*WHAT YOU ARE ASKED TO DO*:
Exclude the pictures, then copy word for word the lines running from the beginning of the records through the line with "- ❌ **Playfair".

Pictures paired with source code:
※ ※ ※
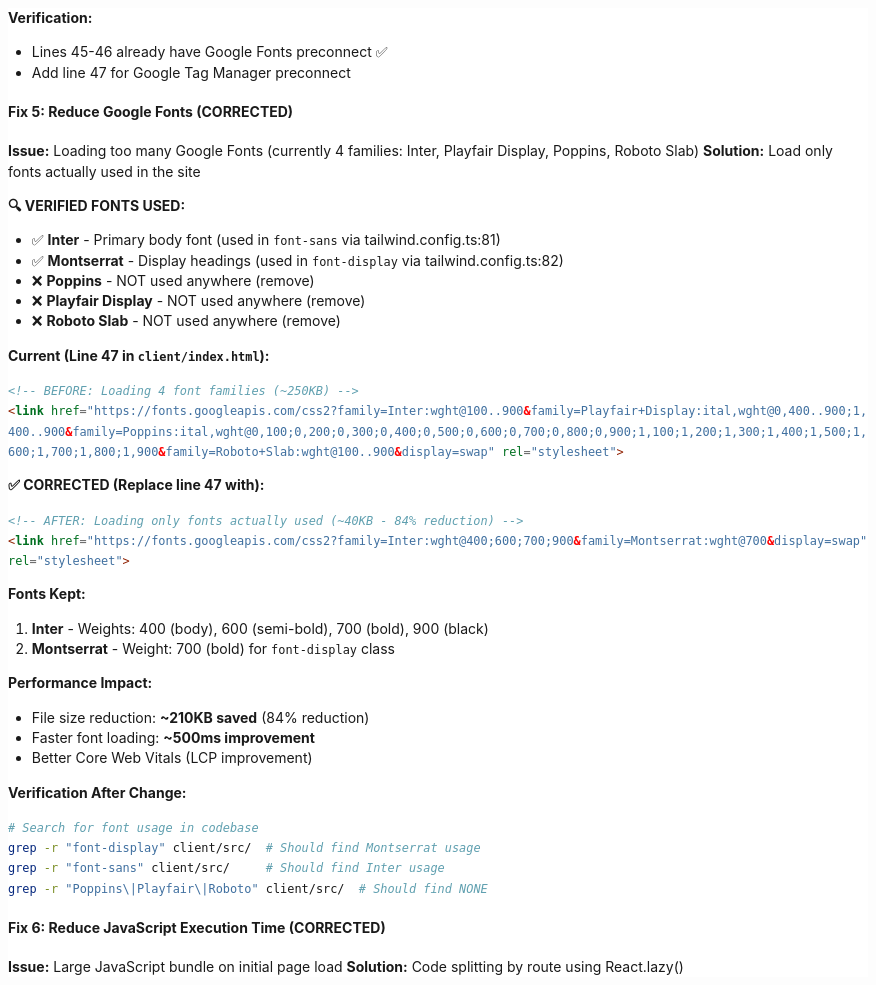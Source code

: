 **Verification:**
- Lines 45-46 already have Google Fonts preconnect ✅
- Add line 47 for Google Tag Manager preconnect

#### **Fix 5: Reduce Google Fonts (CORRECTED)**

**Issue:** Loading too many Google Fonts (currently 4 families: Inter, Playfair Display, Poppins, Roboto Slab)
**Solution:** Load only fonts actually used in the site

**🔍 VERIFIED FONTS USED:**
- ✅ **Inter** - Primary body font (used in `font-sans` via tailwind.config.ts:81)
- ✅ **Montserrat** - Display headings (used in `font-display` via tailwind.config.ts:82)
- ❌ **Poppins** - NOT used anywhere (remove)
- ❌ **Playfair Display** - NOT used anywhere (remove)
- ❌ **Roboto Slab** - NOT used anywhere (remove)

**Current (Line 47 in `client/index.html`):**
```html
<!-- BEFORE: Loading 4 font families (~250KB) -->
<link href="https://fonts.googleapis.com/css2?family=Inter:wght@100..900&family=Playfair+Display:ital,wght@0,400..900;1,400..900&family=Poppins:ital,wght@0,100;0,200;0,300;0,400;0,500;0,600;0,700;0,800;0,900;1,100;1,200;1,300;1,400;1,500;1,600;1,700;1,800;1,900&family=Roboto+Slab:wght@100..900&display=swap" rel="stylesheet">
```

**✅ CORRECTED (Replace line 47 with):**
```html
<!-- AFTER: Loading only fonts actually used (~40KB - 84% reduction) -->
<link href="https://fonts.googleapis.com/css2?family=Inter:wght@400;600;700;900&family=Montserrat:wght@700&display=swap" rel="stylesheet">
```

**Fonts Kept:**
1. **Inter** - Weights: 400 (body), 600 (semi-bold), 700 (bold), 900 (black)
2. **Montserrat** - Weight: 700 (bold) for `font-display` class

**Performance Impact:**
- File size reduction: **~210KB saved** (84% reduction)
- Faster font loading: **~500ms improvement**
- Better Core Web Vitals (LCP improvement)

**Verification After Change:**
```bash
# Search for font usage in codebase
grep -r "font-display" client/src/  # Should find Montserrat usage
grep -r "font-sans" client/src/     # Should find Inter usage
grep -r "Poppins\|Playfair\|Roboto" client/src/  # Should find NONE
```

#### **Fix 6: Reduce JavaScript Execution Time (CORRECTED)**

**Issue:** Large JavaScript bundle on initial page load
**Solution:** Code splitting by route using React.lazy()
※ ※ ※
*YOUR RESPONSE*:
Source code

: **Verification:**
- Lines 45-46 already have Google Fonts preconnect ✅
- Add line 47 for Google Tag Manager preconnect

#### **Fix 5: Reduce Google Fonts (CORRECTED)**

**Issue:** Loading too many Google Fonts (currently 4 families: Inter, Playfair Display, Poppins, Roboto Slab)
**Solution:** Load only fonts actually used in the site

**🔍 VERIFIED FONTS USED:**
- ✅ **Inter** - Primary body font (used in `font-sans` via tailwind.config.ts:81)
- ✅ **Montserrat** - Display headings (used in `font-display` via tailwind.config.ts:82)
- ❌ **Poppins** - NOT used anywhere (remove)
- ❌ **Playfair Display** - NOT used anywhere (remove)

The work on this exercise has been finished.